(Collected data)
----------
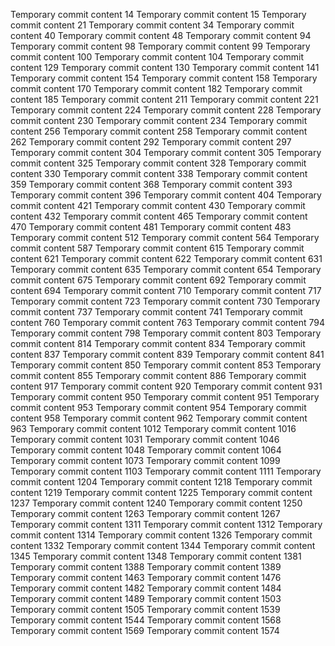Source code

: Temporary commit content 14
Temporary commit content 15
Temporary commit content 21
Temporary commit content 34
Temporary commit content 40
Temporary commit content 48
Temporary commit content 94
Temporary commit content 98
Temporary commit content 99
Temporary commit content 100
Temporary commit content 104
Temporary commit content 129
Temporary commit content 130
Temporary commit content 141
Temporary commit content 154
Temporary commit content 158
Temporary commit content 170
Temporary commit content 182
Temporary commit content 185
Temporary commit content 211
Temporary commit content 221
Temporary commit content 224
Temporary commit content 228
Temporary commit content 230
Temporary commit content 234
Temporary commit content 256
Temporary commit content 258
Temporary commit content 262
Temporary commit content 292
Temporary commit content 297
Temporary commit content 304
Temporary commit content 305
Temporary commit content 325
Temporary commit content 328
Temporary commit content 330
Temporary commit content 338
Temporary commit content 359
Temporary commit content 368
Temporary commit content 393
Temporary commit content 396
Temporary commit content 404
Temporary commit content 421
Temporary commit content 430
Temporary commit content 432
Temporary commit content 465
Temporary commit content 470
Temporary commit content 481
Temporary commit content 483
Temporary commit content 512
Temporary commit content 564
Temporary commit content 587
Temporary commit content 615
Temporary commit content 621
Temporary commit content 622
Temporary commit content 631
Temporary commit content 635
Temporary commit content 654
Temporary commit content 675
Temporary commit content 692
Temporary commit content 694
Temporary commit content 710
Temporary commit content 717
Temporary commit content 723
Temporary commit content 730
Temporary commit content 737
Temporary commit content 741
Temporary commit content 760
Temporary commit content 763
Temporary commit content 794
Temporary commit content 798
Temporary commit content 803
Temporary commit content 814
Temporary commit content 834
Temporary commit content 837
Temporary commit content 839
Temporary commit content 841
Temporary commit content 850
Temporary commit content 853
Temporary commit content 855
Temporary commit content 886
Temporary commit content 917
Temporary commit content 920
Temporary commit content 931
Temporary commit content 950
Temporary commit content 951
Temporary commit content 953
Temporary commit content 954
Temporary commit content 958
Temporary commit content 962
Temporary commit content 963
Temporary commit content 1012
Temporary commit content 1016
Temporary commit content 1031
Temporary commit content 1046
Temporary commit content 1048
Temporary commit content 1064
Temporary commit content 1073
Temporary commit content 1099
Temporary commit content 1103
Temporary commit content 1111
Temporary commit content 1204
Temporary commit content 1218
Temporary commit content 1219
Temporary commit content 1225
Temporary commit content 1237
Temporary commit content 1240
Temporary commit content 1250
Temporary commit content 1263
Temporary commit content 1267
Temporary commit content 1311
Temporary commit content 1312
Temporary commit content 1314
Temporary commit content 1326
Temporary commit content 1332
Temporary commit content 1344
Temporary commit content 1345
Temporary commit content 1348
Temporary commit content 1381
Temporary commit content 1388
Temporary commit content 1389
Temporary commit content 1463
Temporary commit content 1476
Temporary commit content 1482
Temporary commit content 1484
Temporary commit content 1489
Temporary commit content 1503
Temporary commit content 1505
Temporary commit content 1539
Temporary commit content 1544
Temporary commit content 1568
Temporary commit content 1569
Temporary commit content 1574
----------
**Aim of the task:** Above are the entries; write them out again exactly, omitting the pictures.

**Result below:**
Source code

: Temporary commit content 14
Temporary commit content 15
Temporary commit content 21
Temporary commit content 34
Temporary commit content 40
Temporary commit content 48
Temporary commit content 94
Temporary commit content 98
Temporary commit content 99
Temporary commit content 100
Temporary commit content 104
Temporary commit content 129
Temporary commit content 130
Temporary commit content 141
Temporary commit content 154
Temporary commit content 158
Temporary commit content 170
Temporary commit content 182
Temporary commit content 185
Temporary commit content 211
Temporary commit content 221
Temporary commit content 224
Temporary commit content 228
Temporary commit content 230
Temporary commit content 234
Temporary commit content 256
Temporary commit content 258
Temporary commit content 262
Temporary commit content 292
Temporary commit content 297
Temporary commit content 304
Temporary commit content 305
Temporary commit content 325
Temporary commit content 328
Temporary commit content 330
Temporary commit content 338
Temporary commit content 359
Temporary commit content 368
Temporary commit content 393
Temporary commit content 396
Temporary commit content 404
Temporary commit content 421
Temporary commit content 430
Temporary commit content 432
Temporary commit content 465
Temporary commit content 470
Temporary commit content 481
Temporary commit content 483
Temporary commit content 512
Temporary commit content 564
Temporary commit content 587
Temporary commit content 615
Temporary commit content 621
Temporary commit content 622
Temporary commit content 631
Temporary commit content 635
Temporary commit content 654
Temporary commit content 675
Temporary commit content 692
Temporary commit content 694
Temporary commit content 710
Temporary commit content 717
Temporary commit content 723
Temporary commit content 730
Temporary commit content 737
Temporary commit content 741
Temporary commit content 760
Temporary commit content 763
Temporary commit content 794
Temporary commit content 798
Temporary commit content 803
Temporary commit content 814
Temporary commit content 834
Temporary commit content 837
Temporary commit content 839
Temporary commit content 841
Temporary commit content 850
Temporary commit content 853
Temporary commit content 855
Temporary commit content 886
Temporary commit content 917
Temporary commit content 920
Temporary commit content 931
Temporary commit content 950
Temporary commit content 951
Temporary commit content 953
Temporary commit content 954
Temporary commit content 958
Temporary commit content 962
Temporary commit content 963
Temporary commit content 1012
Temporary commit content 1016
Temporary commit content 1031
Temporary commit content 1046
Temporary commit content 1048
Temporary commit content 1064
Temporary commit content 1073
Temporary commit content 1099
Temporary commit content 1103
Temporary commit content 1111
Temporary commit content 1204
Temporary commit content 1218
Temporary commit content 1219
Temporary commit content 1225
Temporary commit content 1237
Temporary commit content 1240
Temporary commit content 1250
Temporary commit content 1263
Temporary commit content 1267
Temporary commit content 1311
Temporary commit content 1312
Temporary commit content 1314
Temporary commit content 1326
Temporary commit content 1332
Temporary commit content 1344
Temporary commit content 1345
Temporary commit content 1348
Temporary commit content 1381
Temporary commit content 1388
Temporary commit content 1389
Temporary commit content 1463
Temporary commit content 1476
Temporary commit content 1482
Temporary commit content 1484
Temporary commit content 1489
Temporary commit content 1503
Temporary commit content 1505
Temporary commit content 1539
Temporary commit content 1544
Temporary commit content 1568
Temporary commit content 1569
Temporary commit content 1574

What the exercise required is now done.